Start of EXERCISE MATERIALS
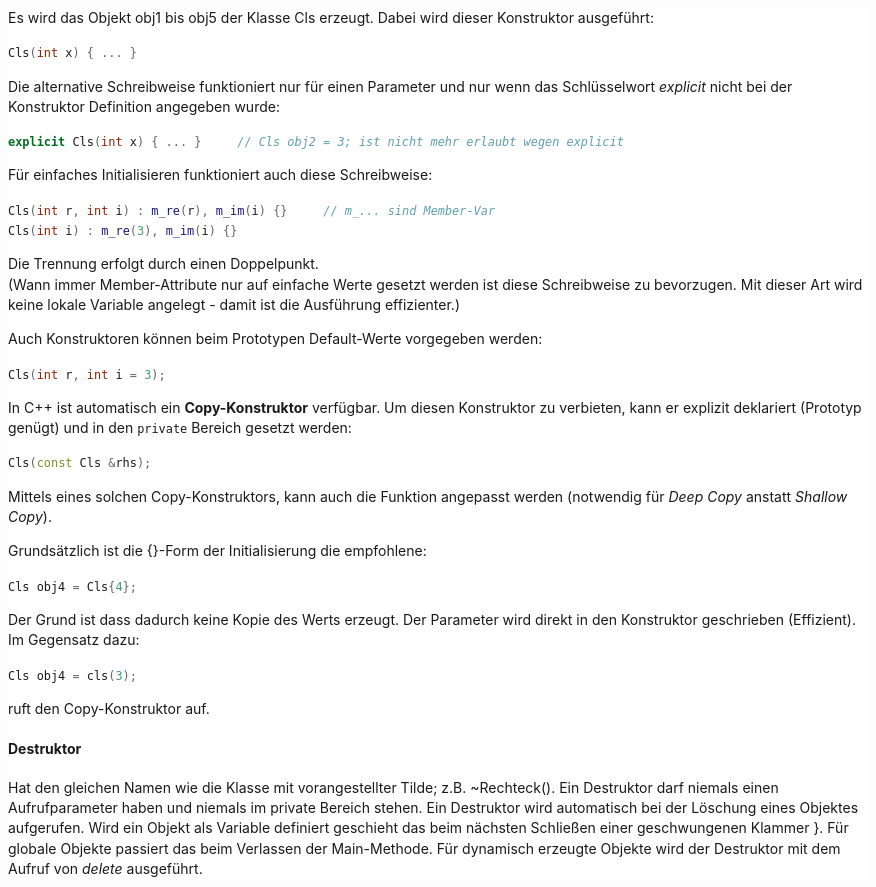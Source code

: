 Es wird das Objekt obj1 bis obj5 der Klasse Cls erzeugt. Dabei wird dieser Konstruktor ausgeführt:

```c++
Cls(int x) { ... }
```

Die alternative Schreibweise funktioniert nur für einen Parameter und nur wenn das Schlüsselwort *explicit* nicht bei der Konstruktor Definition angegeben wurde:

```c++
explicit Cls(int x) { ... }		// Cls obj2 = 3; ist nicht mehr erlaubt wegen explicit
```

Für einfaches Initialisieren funktioniert auch diese Schreibweise:

```c++
Cls(int r, int i) : m_re(r), m_im(i) {}		// m_... sind Member-Var
Cls(int i) : m_re(3), m_im(i) {}
```

Die Trennung erfolgt durch einen Doppelpunkt.  
(Wann immer Member-Attribute nur auf einfache Werte gesetzt werden ist diese Schreibweise zu bevorzugen. Mit dieser Art wird keine lokale Variable angelegt - damit ist die Ausführung effizienter.)

Auch Konstruktoren können beim Prototypen Default-Werte vorgegeben werden:

```c++
Cls(int r, int i = 3);
```

In C++ ist automatisch ein **Copy-Konstruktor** verfügbar. Um diesen Konstruktor zu verbieten, kann er explizit deklariert (Prototyp genügt) und in den `private` Bereich gesetzt werden:

```c++
Cls(const Cls &rhs);
```

Mittels eines solchen Copy-Konstruktors, kann auch die Funktion angepasst werden (notwendig für *Deep Copy* anstatt *Shallow Copy*).

Grundsätzlich ist die {}-Form der Initialisierung die empfohlene:

```c++
Cls obj4 = Cls{4};
```

Der Grund ist dass dadurch keine Kopie des Werts erzeugt. Der Parameter wird direkt in den Konstruktor geschrieben (Effizient). Im Gegensatz dazu:

```c++
Cls obj4 = cls(3);
```

ruft den Copy-Konstruktor auf.

#### Destruktor

Hat den gleichen Namen wie die Klasse mit vorangestellter Tilde; z.B. ~Rechteck(). Ein Destruktor darf niemals einen Aufrufparameter haben und niemals im private Bereich stehen. Ein Destruktor wird automatisch bei der Löschung eines Objektes aufgerufen. Wird ein Objekt als Variable definiert geschieht das beim nächsten Schließen einer geschwungenen Klammer \}. Für globale Objekte passiert das beim Verlassen der Main-Methode. Für dynamisch erzeugte Objekte wird der Destruktor mit dem Aufruf von *delete* ausgeführt.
End of EXERCISE MATERIALS
*DIRECTIONS FOR THIS TASK*.
Could you copy the listing above exactly, without its pictures?

*OUTPUT*.
Source code

: Es wird das Objekt obj1 bis obj5 der Klasse Cls erzeugt. Dabei wird dieser Konstruktor ausgeführt:

```c++
Cls(int x) { ... }
```

Die alternative Schreibweise funktioniert nur für einen Parameter und nur wenn das Schlüsselwort *explicit* nicht bei der Konstruktor Definition angegeben wurde:

```c++
explicit Cls(int x) { ... }		// Cls obj2 = 3; ist nicht mehr erlaubt wegen explicit
```

Für einfaches Initialisieren funktioniert auch diese Schreibweise:

```c++
Cls(int r, int i) : m_re(r), m_im(i) {}		// m_... sind Member-Var
Cls(int i) : m_re(3), m_im(i) {}
```

Die Trennung erfolgt durch einen Doppelpunkt.  
(Wann immer Member-Attribute nur auf einfache Werte gesetzt werden ist diese Schreibweise zu bevorzugen. Mit dieser Art wird keine lokale Variable angelegt - damit ist die Ausführung effizienter.)

Auch Konstruktoren können beim Prototypen Default-Werte vorgegeben werden:

```c++
Cls(int r, int i = 3);
```

In C++ ist automatisch ein **Copy-Konstruktor** verfügbar. Um diesen Konstruktor zu verbieten, kann er explizit deklariert (Prototyp genügt) und in den `private` Bereich gesetzt werden:

```c++
Cls(const Cls &rhs);
```

Mittels eines solchen Copy-Konstruktors, kann auch die Funktion angepasst werden (notwendig für *Deep Copy* anstatt *Shallow Copy*).

Grundsätzlich ist die {}-Form der Initialisierung die empfohlene:

```c++
Cls obj4 = Cls{4};
```

Der Grund ist dass dadurch keine Kopie des Werts erzeugt. Der Parameter wird direkt in den Konstruktor geschrieben (Effizient). Im Gegensatz dazu:

```c++
Cls obj4 = cls(3);
```

ruft den Copy-Konstruktor auf.

#### Destruktor

Hat den gleichen Namen wie die Klasse mit vorangestellter Tilde; z.B. ~Rechteck(). Ein Destruktor darf niemals einen Aufrufparameter haben und niemals im private Bereich stehen. Ein Destruktor wird automatisch bei der Löschung eines Objektes aufgerufen. Wird ein Objekt als Variable definiert geschieht das beim nächsten Schließen einer geschwungenen Klammer \}. Für globale Objekte passiert das beim Verlassen der Main-Methode. Für dynamisch erzeugte Objekte wird der Destruktor mit dem Aufruf von *delete* ausgeführt.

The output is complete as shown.